(Beginning of SUPPLIED RECORDS)

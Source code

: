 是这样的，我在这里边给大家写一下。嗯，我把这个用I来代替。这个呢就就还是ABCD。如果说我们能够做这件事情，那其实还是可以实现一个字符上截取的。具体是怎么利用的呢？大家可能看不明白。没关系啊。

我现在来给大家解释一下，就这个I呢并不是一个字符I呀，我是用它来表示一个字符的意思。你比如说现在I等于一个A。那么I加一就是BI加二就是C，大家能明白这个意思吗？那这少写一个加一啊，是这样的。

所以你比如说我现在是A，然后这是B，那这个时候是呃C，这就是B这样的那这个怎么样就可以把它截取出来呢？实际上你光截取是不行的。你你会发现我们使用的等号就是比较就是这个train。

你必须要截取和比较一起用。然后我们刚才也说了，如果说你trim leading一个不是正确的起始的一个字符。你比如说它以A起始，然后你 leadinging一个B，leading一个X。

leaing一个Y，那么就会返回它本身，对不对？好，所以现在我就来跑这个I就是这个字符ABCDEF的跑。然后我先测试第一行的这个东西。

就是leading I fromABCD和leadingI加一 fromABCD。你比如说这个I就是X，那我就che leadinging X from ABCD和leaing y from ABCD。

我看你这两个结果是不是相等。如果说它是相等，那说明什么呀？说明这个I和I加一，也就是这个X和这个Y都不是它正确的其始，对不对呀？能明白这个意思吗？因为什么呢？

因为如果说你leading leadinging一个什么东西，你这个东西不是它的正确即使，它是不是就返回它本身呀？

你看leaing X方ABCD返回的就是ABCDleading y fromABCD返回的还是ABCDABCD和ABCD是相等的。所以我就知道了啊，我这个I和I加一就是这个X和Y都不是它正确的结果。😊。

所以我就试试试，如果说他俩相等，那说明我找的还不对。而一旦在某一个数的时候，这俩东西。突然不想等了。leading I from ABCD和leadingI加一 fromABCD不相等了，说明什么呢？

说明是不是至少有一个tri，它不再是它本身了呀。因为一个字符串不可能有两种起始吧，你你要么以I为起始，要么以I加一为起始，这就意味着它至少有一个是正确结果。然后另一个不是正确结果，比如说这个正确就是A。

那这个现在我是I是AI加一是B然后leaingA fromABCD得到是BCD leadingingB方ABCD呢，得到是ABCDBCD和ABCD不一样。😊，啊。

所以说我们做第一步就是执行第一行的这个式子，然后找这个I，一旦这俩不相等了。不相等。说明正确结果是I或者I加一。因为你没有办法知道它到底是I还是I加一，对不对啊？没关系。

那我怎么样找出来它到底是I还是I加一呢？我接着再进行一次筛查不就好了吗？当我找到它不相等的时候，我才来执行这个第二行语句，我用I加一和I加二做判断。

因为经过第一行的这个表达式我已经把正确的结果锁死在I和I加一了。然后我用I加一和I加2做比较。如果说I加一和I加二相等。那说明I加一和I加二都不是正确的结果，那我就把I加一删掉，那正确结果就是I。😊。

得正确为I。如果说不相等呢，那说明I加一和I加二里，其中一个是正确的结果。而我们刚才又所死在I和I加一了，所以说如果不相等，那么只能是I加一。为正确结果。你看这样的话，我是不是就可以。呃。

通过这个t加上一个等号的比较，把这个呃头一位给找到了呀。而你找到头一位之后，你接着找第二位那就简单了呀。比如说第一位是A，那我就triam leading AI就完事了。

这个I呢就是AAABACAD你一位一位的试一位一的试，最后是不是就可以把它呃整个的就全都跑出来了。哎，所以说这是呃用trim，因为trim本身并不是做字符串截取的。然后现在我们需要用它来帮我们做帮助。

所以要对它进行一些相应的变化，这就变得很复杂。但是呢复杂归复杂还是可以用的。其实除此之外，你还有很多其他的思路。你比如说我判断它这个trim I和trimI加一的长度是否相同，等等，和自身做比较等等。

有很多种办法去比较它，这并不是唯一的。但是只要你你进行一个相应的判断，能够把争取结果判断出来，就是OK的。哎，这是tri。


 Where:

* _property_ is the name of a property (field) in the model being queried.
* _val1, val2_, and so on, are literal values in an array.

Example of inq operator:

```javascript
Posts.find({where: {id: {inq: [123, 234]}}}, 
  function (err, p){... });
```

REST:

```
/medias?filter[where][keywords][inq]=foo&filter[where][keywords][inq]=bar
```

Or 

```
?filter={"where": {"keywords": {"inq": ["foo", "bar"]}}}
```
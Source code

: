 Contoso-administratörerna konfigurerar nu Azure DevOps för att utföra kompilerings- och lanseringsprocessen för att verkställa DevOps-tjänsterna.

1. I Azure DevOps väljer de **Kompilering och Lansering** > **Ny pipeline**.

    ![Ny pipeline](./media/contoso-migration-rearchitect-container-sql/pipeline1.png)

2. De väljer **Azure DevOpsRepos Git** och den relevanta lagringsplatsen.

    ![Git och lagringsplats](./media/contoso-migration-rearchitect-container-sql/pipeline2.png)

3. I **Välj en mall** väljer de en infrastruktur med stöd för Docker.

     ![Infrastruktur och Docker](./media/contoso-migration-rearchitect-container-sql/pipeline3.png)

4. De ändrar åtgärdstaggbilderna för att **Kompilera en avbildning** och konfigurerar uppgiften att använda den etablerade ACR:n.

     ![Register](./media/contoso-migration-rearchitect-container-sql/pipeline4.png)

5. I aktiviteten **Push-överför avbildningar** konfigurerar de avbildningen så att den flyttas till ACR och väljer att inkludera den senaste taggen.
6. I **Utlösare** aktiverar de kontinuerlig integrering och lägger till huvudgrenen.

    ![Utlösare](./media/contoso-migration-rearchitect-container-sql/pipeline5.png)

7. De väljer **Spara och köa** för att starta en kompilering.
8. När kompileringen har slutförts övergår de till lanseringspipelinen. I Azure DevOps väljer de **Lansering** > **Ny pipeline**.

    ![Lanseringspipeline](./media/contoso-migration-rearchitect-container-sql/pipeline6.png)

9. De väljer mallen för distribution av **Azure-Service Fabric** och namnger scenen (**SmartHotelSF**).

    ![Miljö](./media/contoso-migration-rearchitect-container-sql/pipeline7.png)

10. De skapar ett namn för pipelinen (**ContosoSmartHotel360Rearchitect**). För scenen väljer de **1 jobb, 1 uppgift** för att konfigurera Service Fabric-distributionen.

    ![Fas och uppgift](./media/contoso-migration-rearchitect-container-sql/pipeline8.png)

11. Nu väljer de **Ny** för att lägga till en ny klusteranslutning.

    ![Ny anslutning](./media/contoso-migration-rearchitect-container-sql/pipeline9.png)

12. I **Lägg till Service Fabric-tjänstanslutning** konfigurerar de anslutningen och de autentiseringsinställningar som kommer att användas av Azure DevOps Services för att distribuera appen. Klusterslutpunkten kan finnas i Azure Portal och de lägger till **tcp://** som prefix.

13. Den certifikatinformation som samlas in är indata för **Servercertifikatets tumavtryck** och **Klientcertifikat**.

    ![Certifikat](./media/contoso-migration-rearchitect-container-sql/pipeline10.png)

(End of SUPPLIED RECORDS)

§ PROBLEM DESCRIPTION:
Copy out the data shown above in full. Match it exactly.

§ RESULT:
Source code

: 是这样的，我在这里边给大家写一下。嗯，我把这个用I来代替。这个呢就就还是ABCD。如果说我们能够做这件事情，那其实还是可以实现一个字符上截取的。具体是怎么利用的呢？大家可能看不明白。没关系啊。

我现在来给大家解释一下，就这个I呢并不是一个字符I呀，我是用它来表示一个字符的意思。你比如说现在I等于一个A。那么I加一就是BI加二就是C，大家能明白这个意思吗？那这少写一个加一啊，是这样的。

所以你比如说我现在是A，然后这是B，那这个时候是呃C，这就是B这样的那这个怎么样就可以把它截取出来呢？实际上你光截取是不行的。你你会发现我们使用的等号就是比较就是这个train。

你必须要截取和比较一起用。然后我们刚才也说了，如果说你trim leading一个不是正确的起始的一个字符。你比如说它以A起始，然后你 leadinging一个B，leading一个X。

leaing一个Y，那么就会返回它本身，对不对？好，所以现在我就来跑这个I就是这个字符ABCDEF的跑。然后我先测试第一行的这个东西。

就是leading I fromABCD和leadingI加一 fromABCD。你比如说这个I就是X，那我就che leadinging X from ABCD和leaing y from ABCD。

我看你这两个结果是不是相等。如果说它是相等，那说明什么呀？说明这个I和I加一，也就是这个X和这个Y都不是它正确的其始，对不对呀？能明白这个意思吗？因为什么呢？

因为如果说你leading leadinging一个什么东西，你这个东西不是它的正确即使，它是不是就返回它本身呀？

你看leaing X方ABCD返回的就是ABCDleading y fromABCD返回的还是ABCDABCD和ABCD是相等的。所以我就知道了啊，我这个I和I加一就是这个X和Y都不是它正确的结果。😊。

所以我就试试试，如果说他俩相等，那说明我找的还不对。而一旦在某一个数的时候，这俩东西。突然不想等了。leading I from ABCD和leadingI加一 fromABCD不相等了，说明什么呢？

说明是不是至少有一个tri，它不再是它本身了呀。因为一个字符串不可能有两种起始吧，你你要么以I为起始，要么以I加一为起始，这就意味着它至少有一个是正确结果。然后另一个不是正确结果，比如说这个正确就是A。

那这个现在我是I是AI加一是B然后leaingA fromABCD得到是BCD leadingingB方ABCD呢，得到是ABCDBCD和ABCD不一样。😊，啊。

所以说我们做第一步就是执行第一行的这个式子，然后找这个I，一旦这俩不相等了。不相等。说明正确结果是I或者I加一。因为你没有办法知道它到底是I还是I加一，对不对啊？没关系。

那我怎么样找出来它到底是I还是I加一呢？我接着再进行一次筛查不就好了吗？当我找到它不相等的时候，我才来执行这个第二行语句，我用I加一和I加二做判断。

因为经过第一行的这个表达式我已经把正确的结果锁死在I和I加一了。然后我用I加一和I加2做比较。如果说I加一和I加二相等。那说明I加一和I加二都不是正确的结果，那我就把I加一删掉，那正确结果就是I。😊。

得正确为I。如果说不相等呢，那说明I加一和I加二里，其中一个是正确的结果。而我们刚才又所死在I和I加一了，所以说如果不相等，那么只能是I加一。为正确结果。你看这样的话，我是不是就可以。呃。

通过这个t加上一个等号的比较，把这个呃头一位给找到了呀。而你找到头一位之后，你接着找第二位那就简单了呀。比如说第一位是A，那我就triam leading AI就完事了。

这个I呢就是AAABACAD你一位一位的试一位一的试，最后是不是就可以把它呃整个的就全都跑出来了。哎，所以说这是呃用trim，因为trim本身并不是做字符串截取的。然后现在我们需要用它来帮我们做帮助。

所以要对它进行一些相应的变化，这就变得很复杂。但是呢复杂归复杂还是可以用的。其实除此之外，你还有很多其他的思路。你比如说我判断它这个trim I和trimI加一的长度是否相同，等等，和自身做比较等等。

有很多种办法去比较它，这并不是唯一的。但是只要你你进行一个相应的判断，能够把争取结果判断出来，就是OK的。哎，这是tri。


 Where:

* _property_ is the name of a property (field) in the model being queried.
* _val1, val2_, and so on, are literal values in an array.

Example of inq operator:

```javascript
Posts.find({where: {id: {inq: [123, 234]}}}, 
  function (err, p){... });
```

REST:

```
/medias?filter[where][keywords][inq]=foo&filter[where][keywords][inq]=bar
```

Or 

```
?filter={"where": {"keywords": {"inq": ["foo", "bar"]}}}
```
Source code

: Contoso-administratörerna konfigurerar nu Azure DevOps för att utföra kompilerings- och lanseringsprocessen för att verkställa DevOps-tjänsterna.

1. I Azure DevOps väljer de **Kompilering och Lansering** > **Ny pipeline**.

    ![Ny pipeline](./media/contoso-migration-rearchitect-container-sql/pipeline1.png)

2. De väljer **Azure DevOpsRepos Git** och den relevanta lagringsplatsen.

    ![Git och lagringsplats](./media/contoso-migration-rearchitect-container-sql/pipeline2.png)

3. I **Välj en mall** väljer de en infrastruktur med stöd för Docker.

     ![Infrastruktur och Docker](./media/contoso-migration-rearchitect-container-sql/pipeline3.png)

4. De ändrar åtgärdstaggbilderna för att **Kompilera en avbildning** och konfigurerar uppgiften att använda den etablerade ACR:n.

     ![Register](./media/contoso-migration-rearchitect-container-sql/pipeline4.png)

5. I aktiviteten **Push-överför avbildningar** konfigurerar de avbildningen så att den flyttas till ACR och väljer att inkludera den senaste taggen.
6. I **Utlösare** aktiverar de kontinuerlig integrering och lägger till huvudgrenen.

    ![Utlösare](./media/contoso-migration-rearchitect-container-sql/pipeline5.png)

7. De väljer **Spara och köa** för att starta en kompilering.
8. När kompileringen har slutförts övergår de till lanseringspipelinen. I Azure DevOps väljer de **Lansering** > **Ny pipeline**.

    ![Lanseringspipeline](./media/contoso-migration-rearchitect-container-sql/pipeline6.png)

9. De väljer mallen för distribution av **Azure-Service Fabric** och namnger scenen (**SmartHotelSF**).

    ![Miljö](./media/contoso-migration-rearchitect-container-sql/pipeline7.png)

10. De skapar ett namn för pipelinen (**ContosoSmartHotel360Rearchitect**). För scenen väljer de **1 jobb, 1 uppgift** för att konfigurera Service Fabric-distributionen.

    ![Fas och uppgift](./media/contoso-migration-rearchitect-container-sql/pipeline8.png)

11. Nu väljer de **Ny** för att lägga till en ny klusteranslutning.

    ![Ny anslutning](./media/contoso-migration-rearchitect-container-sql/pipeline9.png)

12. I **Lägg till Service Fabric-tjänstanslutning** konfigurerar de anslutningen och de autentiseringsinställningar som kommer att användas av Azure DevOps Services för att distribuera appen. Klusterslutpunkten kan finnas i Azure Portal och de lägger till **tcp://** som prefix.

13. Den certifikatinformation som samlas in är indata för **Servercertifikatets tumavtryck** och **Klientcertifikat**.

    ![Certifikat](./media/contoso-migration-rearchitect-container-sql/pipeline10.png)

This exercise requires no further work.